Art. 1.348 – Compete ao síndico:
§ 1º – Poderá a assembléia investir outra pessoa, em lugar do síndico, em poderes de representação.
§ 2º – O síndico pode transferir a outrem, total ou parcialmente, os poderes de representação ou as funções administrativas, mediante aprovação da assembléia, salvo disposição em contrário da convenção.
I – convocar a assembléia dos condôminos;
II – representar, ativa e passivamente, o condomínio, praticando, em juízo ou fora dele, os atos necessários à defesa dos interesses comuns;
III – dar imediato conhecimento à assembléia da existência de procedimento judicial ou administrativo, de interesse do condomínio;
IV – cumprir e fazer cumprir a convenção, o regimento interno e as determinações da assembléia;
IX – realizar o seguro da edificação.
V – diligenciar a conservação e a guarda das partes comuns e zelar pela prestação dos serviços que interessem aos possuidores;
VI – elaborar o orçamento da receita e da despesa relativa a cada ano;
VII – cobrar dos condôminos as suas contribuições, bem como impor e cobrar as multas devidas;
VIII – prestar contas à assembléia, anualmente e quando exigidas;Lei 10.406/2002 – Acesso em 02/03/2026
O Art. 1.348 do Código Civil de 2002 delineia as competências do síndico, figura central na administração de condomínios edilícios. Este dispositivo legal é fundamental para a organização e o bom funcionamento da vida condominial, estabelecendo um rol de atribuições que visam à gestão eficiente dos interesses comuns. As competências listadas, como convocar assembleias (inciso I) e representar o condomínio (inciso II), são essenciais para a manutenção da ordem e a defesa dos direitos dos condôminos, tanto em juízo quanto fora dele.

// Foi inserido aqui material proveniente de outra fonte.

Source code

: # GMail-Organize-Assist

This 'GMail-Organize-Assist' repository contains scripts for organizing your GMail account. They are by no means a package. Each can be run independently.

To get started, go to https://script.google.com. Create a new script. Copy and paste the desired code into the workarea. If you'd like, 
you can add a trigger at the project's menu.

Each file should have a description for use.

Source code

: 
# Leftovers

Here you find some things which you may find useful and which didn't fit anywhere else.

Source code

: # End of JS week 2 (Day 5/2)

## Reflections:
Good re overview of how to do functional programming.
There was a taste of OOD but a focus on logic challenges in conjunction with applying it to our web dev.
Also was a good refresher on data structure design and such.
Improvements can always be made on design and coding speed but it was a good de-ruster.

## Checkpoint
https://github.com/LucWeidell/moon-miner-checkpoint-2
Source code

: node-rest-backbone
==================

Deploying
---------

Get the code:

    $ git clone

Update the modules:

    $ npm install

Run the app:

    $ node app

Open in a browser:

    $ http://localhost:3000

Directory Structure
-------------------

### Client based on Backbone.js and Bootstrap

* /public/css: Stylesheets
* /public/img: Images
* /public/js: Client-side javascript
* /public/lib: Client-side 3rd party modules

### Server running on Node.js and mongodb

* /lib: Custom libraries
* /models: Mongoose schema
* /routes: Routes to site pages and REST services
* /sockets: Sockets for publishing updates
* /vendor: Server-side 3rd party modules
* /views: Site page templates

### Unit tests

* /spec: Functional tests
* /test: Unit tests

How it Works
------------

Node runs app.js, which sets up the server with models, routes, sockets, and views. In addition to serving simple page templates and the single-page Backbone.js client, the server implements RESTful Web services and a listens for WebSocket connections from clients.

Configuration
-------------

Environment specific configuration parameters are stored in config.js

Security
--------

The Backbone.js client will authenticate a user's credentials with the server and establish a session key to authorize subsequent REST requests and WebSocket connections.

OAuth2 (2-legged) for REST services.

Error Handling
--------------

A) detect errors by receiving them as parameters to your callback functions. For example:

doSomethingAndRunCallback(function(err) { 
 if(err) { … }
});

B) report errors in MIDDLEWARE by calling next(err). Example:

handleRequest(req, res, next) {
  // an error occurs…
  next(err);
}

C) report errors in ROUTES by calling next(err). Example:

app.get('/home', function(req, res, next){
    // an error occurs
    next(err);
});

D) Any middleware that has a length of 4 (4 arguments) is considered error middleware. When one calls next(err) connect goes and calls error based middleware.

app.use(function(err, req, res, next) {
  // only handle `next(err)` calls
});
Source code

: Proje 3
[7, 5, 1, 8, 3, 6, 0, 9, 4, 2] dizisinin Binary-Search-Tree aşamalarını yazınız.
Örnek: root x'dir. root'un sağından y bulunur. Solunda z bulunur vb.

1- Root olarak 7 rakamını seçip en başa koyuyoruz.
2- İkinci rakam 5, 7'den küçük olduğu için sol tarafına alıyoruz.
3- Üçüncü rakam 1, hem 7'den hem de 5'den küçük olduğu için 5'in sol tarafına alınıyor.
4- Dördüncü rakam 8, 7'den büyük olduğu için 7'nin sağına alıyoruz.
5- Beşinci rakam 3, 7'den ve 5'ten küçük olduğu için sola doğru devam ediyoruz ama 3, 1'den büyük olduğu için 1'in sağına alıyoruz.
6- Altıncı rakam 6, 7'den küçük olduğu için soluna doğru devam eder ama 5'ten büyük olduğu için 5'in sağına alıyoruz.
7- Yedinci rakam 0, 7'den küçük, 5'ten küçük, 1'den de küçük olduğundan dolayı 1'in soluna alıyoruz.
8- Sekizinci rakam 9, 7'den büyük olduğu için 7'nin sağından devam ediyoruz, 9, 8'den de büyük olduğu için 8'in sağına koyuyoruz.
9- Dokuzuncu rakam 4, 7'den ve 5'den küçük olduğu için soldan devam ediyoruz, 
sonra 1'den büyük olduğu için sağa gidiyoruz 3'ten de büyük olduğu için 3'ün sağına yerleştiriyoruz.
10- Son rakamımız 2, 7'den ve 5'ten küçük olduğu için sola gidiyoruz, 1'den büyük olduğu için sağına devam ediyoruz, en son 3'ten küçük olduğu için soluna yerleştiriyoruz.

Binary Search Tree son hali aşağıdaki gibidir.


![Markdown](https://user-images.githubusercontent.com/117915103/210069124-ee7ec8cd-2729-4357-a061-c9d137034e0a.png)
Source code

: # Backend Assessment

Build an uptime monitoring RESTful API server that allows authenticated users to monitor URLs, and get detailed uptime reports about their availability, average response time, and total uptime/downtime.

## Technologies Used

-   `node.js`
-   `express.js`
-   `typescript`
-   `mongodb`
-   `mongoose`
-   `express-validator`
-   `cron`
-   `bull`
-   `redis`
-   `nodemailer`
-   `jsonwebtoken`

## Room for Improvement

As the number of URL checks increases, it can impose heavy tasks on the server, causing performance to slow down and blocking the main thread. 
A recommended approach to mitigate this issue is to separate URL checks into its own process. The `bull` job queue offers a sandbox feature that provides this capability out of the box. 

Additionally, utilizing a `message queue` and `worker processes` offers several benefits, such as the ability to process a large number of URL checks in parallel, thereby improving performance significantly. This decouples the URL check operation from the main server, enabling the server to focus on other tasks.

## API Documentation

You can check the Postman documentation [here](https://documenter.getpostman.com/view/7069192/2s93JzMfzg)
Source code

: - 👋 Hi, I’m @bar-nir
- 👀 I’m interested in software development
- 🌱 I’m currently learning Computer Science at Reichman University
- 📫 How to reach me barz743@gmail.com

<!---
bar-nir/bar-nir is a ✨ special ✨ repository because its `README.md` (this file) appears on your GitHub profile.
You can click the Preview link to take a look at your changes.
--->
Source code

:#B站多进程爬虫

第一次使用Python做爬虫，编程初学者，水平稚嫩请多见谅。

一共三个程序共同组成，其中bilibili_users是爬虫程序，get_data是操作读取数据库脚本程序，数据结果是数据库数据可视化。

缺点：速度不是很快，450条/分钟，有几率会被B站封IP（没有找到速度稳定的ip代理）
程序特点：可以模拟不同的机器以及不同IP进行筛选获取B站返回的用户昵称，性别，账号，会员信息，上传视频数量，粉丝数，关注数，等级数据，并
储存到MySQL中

A representação do condomínio, prevista no inciso II, é um ponto de grande relevância prática, pois confere ao síndico a legitimidade para atuar em ações judiciais e administrativas. A doutrina e a jurisprudência têm consolidado o entendimento de que o síndico é o órgão de representação legal do condomínio, sendo dispensável, em regra, autorização assemblear específica para a propositura de ações que visem à defesa dos interesses comuns. Contudo, para atos que impliquem disposição ou oneração de bens condominiais, a aprovação da assembleia é usualmente exigida, conforme interpretação sistemática do Código Civil.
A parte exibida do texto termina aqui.